Specifically, the judge presiding over the government's criminal bank fraud case against New York Attorney General Letitia James ordered federal prosecutors to provide discovery on James' motion to dismiss the case on vindictive prosecution grounds.
But in a brief filing, Assistant U.S. Attorney Roger Keller told the court that wouldn't be happening.
"The Government provides notice of its intent not to provide vindictive/selective prosecution-related discovery prior to Defendant’s motion because the law does not 'allow[ ] a defendant to have discovery on the government’s prosecutorial decisions [until] the defendant ... overcome[s] a significant barrier by advancing objective evidence tending to show the existence of prosecutorial misconduct. The standard is a ‘rigorous’ one.' Wilson, 262 F.3d at 315 (quoting Armstrong, 517 U.S. at 468)," said the filing. "Until Defendant meets her threshold requirements, the Court’s instruction to produce any vindictive/selective prosecution-related discovery is premature."
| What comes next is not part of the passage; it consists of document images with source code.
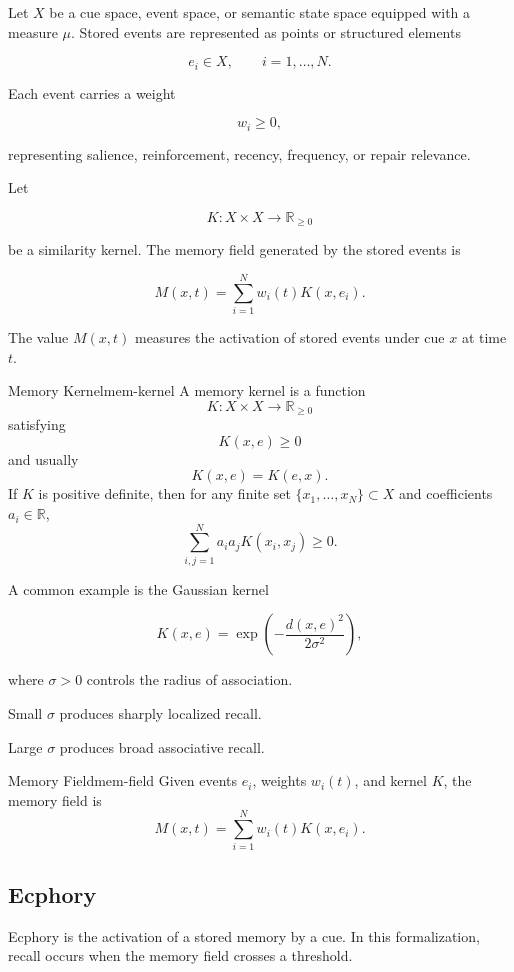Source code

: \documentclass[12pt,twoside,openright]{book}
\begin{document}
Let \(X\) be a cue space, event space, or semantic state
space equipped with a measure \(\mu\). Stored events are
represented as points or structured elements

\[
e_i\in X,
\qquad
i=1,\ldots,N.
\]

Each event carries a weight

\[
w_i\ge0,
\]

representing salience, reinforcement, recency, frequency,
or repair relevance.

Let

\[
K:X\times X\rightarrow\mathbb R_{\ge0}
\]

be a similarity kernel. The memory field generated by the
stored events is

\[
M(x,t)
=
\sum_{i=1}^{N}
w_i(t)K(x,e_i).
\]

The value \(M(x,t)\) measures the activation of stored
events under cue \(x\) at time \(t\).

\begin{definition}{Memory Kernel}{mem-kernel}
  A memory kernel is a function
  \[
    K:X\times X\to\mathbb R_{\ge0}
  \]
  satisfying
  \[
    K(x,e)\ge0
  \]
  and usually
  \[
    K(x,e)=K(e,x).
  \]
  If \(K\) is positive definite, then for any finite set
  \(\{x_1,\ldots,x_N\}\subset X\) and coefficients
  \(a_i\in\mathbb R\),
  \[
    \sum_{i,j=1}^N a_i a_j K(x_i,x_j)\ge0.
  \]
\end{definition}

A common example is the Gaussian kernel

\[
K(x,e)
=
\exp
\left(
-\frac{d(x,e)^2}{2\sigma^2}
\right),
\]

where \(\sigma>0\) controls the radius of association.

Small \(\sigma\) produces sharply localized recall.

Large \(\sigma\) produces broad associative recall.

\begin{definition}{Memory Field}{mem-field}
  Given events \(e_i\), weights \(w_i(t)\), and kernel
  \(K\), the memory field is
  \[
    M(x,t)
=
    \sum_{i=1}^{N}
    w_i(t)K(x,e_i).
  \]
\end{definition}

\subsection{Ecphory}

Ecphory is the activation of a stored memory by a cue. In
this formalization, recall occurs when the memory field
crosses a threshold.
\end{document}
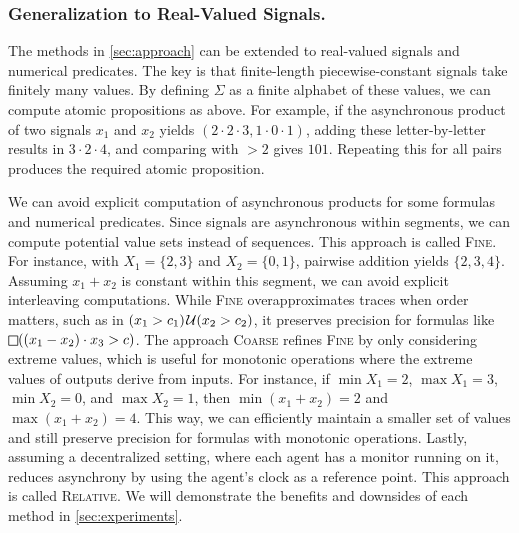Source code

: \vspace{-1em}
\subsubsection{Generalization to Real-Valued Signals.}
The methods in \cref{sec:approach} can be extended to real-valued signals and numerical predicates.
The key is that finite-length piecewise-constant signals take finitely many values.
By defining $\Sigma$ as a finite alphabet of these values, we can compute atomic propositions as above.
For example, if the asynchronous product of two signals $x_1$ and $x_2$ yields $(2\cdot2\cdot3, 1\cdot0\cdot1)$, adding these letter-by-letter results in $3 \cdot 2 \cdot 4$, and comparing with $> 2$ gives $101$. Repeating this for all pairs produces the required atomic proposition.

We can avoid explicit computation of asynchronous products for some formulas and numerical predicates.
Since signals are asynchronous within segments, we can compute potential value sets instead of sequences.
This approach is called \textsc{Fine}.
For instance, with $X_1 = \{2,3\}$ and $X_2 = \{0,1\}$, pairwise addition yields $\{2, 3, 4\}$.
Assuming $x_1 + x_2$ is constant within this segment, we can avoid explicit interleaving computations.
While \textsc{Fine} overapproximates traces when order matters, such as in $(x_1 > c_1) \kern.1em\mathcal{U} (x_2 > c_2)$, it preserves precision for formulas like $\LTLalways((x_1 - x_2) \cdot x_3 > c)$.
The approach \textsc{Coarse} refines \textsc{Fine} by only considering extreme values, which is useful for monotonic operations where the extreme values of outputs derive from inputs.
For instance, if $\min X_1 = 2$, $\max X_1 = 3$, $\min X_2 = 0$, and $\max X_2 = 1$, then $\min(x_1 + x_2) = 2$ and $\max(x_1 + x_2) = 4$.
This way, we can efficiently maintain a smaller set of values and still preserve precision for formulas with monotonic operations.
Lastly, assuming a decentralized setting, where each agent has a monitor running on it, reduces asynchrony by using the agent's clock as a reference point.
This approach is called \textsc{Relative}.
We will demonstrate the benefits and downsides of each method in \cref{sec:experiments}.

\vspace{-1em}
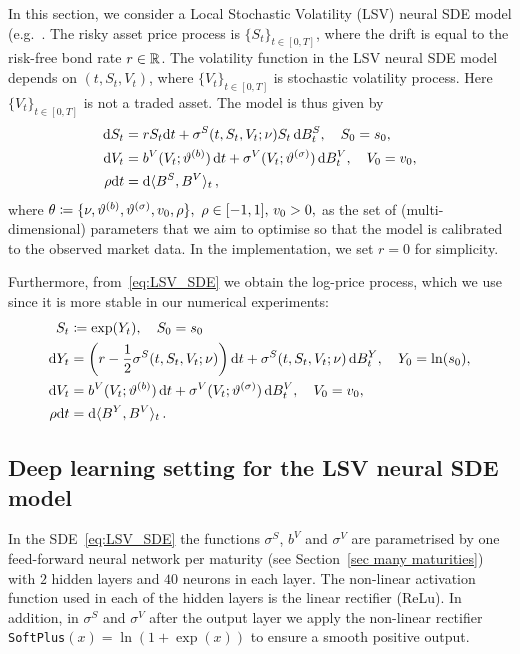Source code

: In this section, we consider a Local Stochastic Volatility (LSV) neural SDE model (e.g.~\cite{Tian2015CalibratingModel}. The risky asset price process is $\{S_t\}_{t\in[0,T]}$, where the drift is equal to the risk-free bond rate $r\in\mathbb{R}$. The volatility function in the LSV neural SDE model
depends on $(t, S_t, V_t)$, where $\{V_t\}_{t\in[0,T]}$ is stochastic volatility process.
Here $\{V_t\}_{t\in[0,T]}$ is not a traded asset.
The model is thus given by
\begin{align}\label{eq:LSV_SDE}
\begin{split}
\mathrm{d} S_t & = r S_t\mathrm{d} t + \sigma^S(t,S_t, V_t; \nu)S_t \,\mathrm{d} B^S_t, \quad S_0 = s_0,\\
\mathrm{d} V_t & = b^V(V_t; \vartheta^{(b)})\,\mathrm{d} t + \sigma^V(V_t; \vartheta^{(\sigma)}) \,\mathrm{d} B^V_t, \quad V_0 = v_0, \\
\rho\mathrm{d} t & = \mathrm{d}\langle B^S, B^V\rangle_t \,,
\end{split}
\end{align}
where 
$\theta \coloneqq  \{\nu, \vartheta^{(b)}, \vartheta^{(\sigma)}, v_0, \rho \},\,\,\rho\in[-1,1],\,v_0>0, 
$
as the set of (multi-dimensional) parameters that we aim to optimise so that 
the model is calibrated to the observed market data. In the implementation, we set $r=0$ for simplicity.

Furthermore, from~\eqref{eq:LSV_SDE} we obtain the log-price process, which we use since it is more stable in our numerical experiments: 
\begin{align}\label{eq:LSV_SDE_log-price}
\begin{split}
S_t & \coloneqq  \exp(Y_t), \quad S_0=s_0 \\
\mathrm{d} Y_t & = \left(r-\frac{1}{2}\sigma^S(t,S_t,V_t;\nu)\right)\mathrm{d} t + \sigma^S(t,S_t, V_t; \nu) \,\mathrm{d} B^Y_t, \quad Y_0 = \ln(s_0),\\
\mathrm{d} V_t & = b^V(V_t; \vartheta^{(b)})\,\mathrm{d} t + \sigma^V(V_t; \vartheta^{(\sigma)}) \,\mathrm{d} B^V_t, \quad V_0 = v_0, \\
\rho\mathrm{d} t & = \mathrm{d}\langle B^Y, B^V\rangle_t\,. 
\end{split}
\end{align}


\subsection{Deep learning setting for the LSV neural SDE model}\label{sec:LSV_DL_setting}

In the SDE~\eqref{eq:LSV_SDE} the functions $\sigma^S$, $b^V$ and $\sigma^V$ are parametrised by one feed-forward neural 
network per maturity (see Section~\ref{sec many maturities}) with $2$ hidden layers and $40$ neurons in each layer. 
The non-linear activation
function used in each of the hidden layers is the linear rectifier (ReLu). In addition, in $\sigma^S$ and $\sigma^V$
after the output layer we apply the non-linear rectifier \texttt{SoftPlus}$(x)=\ln(1+\exp(x))$ to ensure a smooth positive output.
Legal experts were taken aback at this response to a federal judge.
"Unusual filing in Tish James case," wrote Politico legal analyst Josh Gerstein on X. "DOJ says it isn't complying with judge's order to turn over discovery on selective prosecution issue. Usual procedure would be move to reconsider the order but prosecutors file 'notice' telling judge no."
This comes after Trump's acting U.S. attorney, Lindsey Halligan, has made a number of other missteps in the case. She was appointed under legally dubious circumstances, to the point that the DOJ has taken the step of proactively endorsing her appointment and the charges she is bringing, to try to avert a federal court disqualifying her.